[Requirement] Take the line with "- ## 🔗 Python and general coding projects" and every line after it in the data. Transcribe them exactly, through the last.

[Items listed in a dataset]
....................

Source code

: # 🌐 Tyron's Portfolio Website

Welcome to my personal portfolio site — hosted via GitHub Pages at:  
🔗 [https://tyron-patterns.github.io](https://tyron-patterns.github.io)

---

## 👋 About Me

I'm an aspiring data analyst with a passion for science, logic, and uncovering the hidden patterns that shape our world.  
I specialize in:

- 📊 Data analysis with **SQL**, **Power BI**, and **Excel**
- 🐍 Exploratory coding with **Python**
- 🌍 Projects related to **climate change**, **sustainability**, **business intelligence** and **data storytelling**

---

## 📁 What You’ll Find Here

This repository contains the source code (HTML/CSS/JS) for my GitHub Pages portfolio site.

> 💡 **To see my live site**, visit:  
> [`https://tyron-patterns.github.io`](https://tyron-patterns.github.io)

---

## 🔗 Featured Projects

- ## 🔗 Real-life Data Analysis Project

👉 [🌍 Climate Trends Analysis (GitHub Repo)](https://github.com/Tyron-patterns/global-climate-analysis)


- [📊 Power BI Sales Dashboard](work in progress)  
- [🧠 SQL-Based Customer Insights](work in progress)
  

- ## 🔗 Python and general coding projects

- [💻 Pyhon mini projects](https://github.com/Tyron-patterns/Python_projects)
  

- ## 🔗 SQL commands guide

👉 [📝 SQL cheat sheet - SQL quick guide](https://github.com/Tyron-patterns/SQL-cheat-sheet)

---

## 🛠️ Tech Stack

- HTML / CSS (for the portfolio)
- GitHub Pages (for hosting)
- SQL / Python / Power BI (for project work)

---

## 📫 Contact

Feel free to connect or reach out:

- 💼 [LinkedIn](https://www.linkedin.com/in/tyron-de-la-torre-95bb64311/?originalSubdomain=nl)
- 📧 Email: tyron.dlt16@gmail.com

....................

[Exercise result]
- ## 🔗 Python and general coding projects

- [💻 Pyhon mini projects](https://github.com/Tyron-patterns/Python_projects)
  

- ## 🔗 SQL commands guide

👉 [📝 SQL cheat sheet - SQL quick guide](https://github.com/Tyron-patterns/SQL-cheat-sheet)

---

## 🛠️ Tech Stack

- HTML / CSS (for the portfolio)
- GitHub Pages (for hosting)
- SQL / Python / Power BI (for project work)

---

## 📫 Contact

Feel free to connect or reach out:

- 💼 [LinkedIn](https://www.linkedin.com/in/tyron-de-la-torre-95bb64311/?originalSubdomain=nl)
- 📧 Email: tyron.dlt16@gmail.com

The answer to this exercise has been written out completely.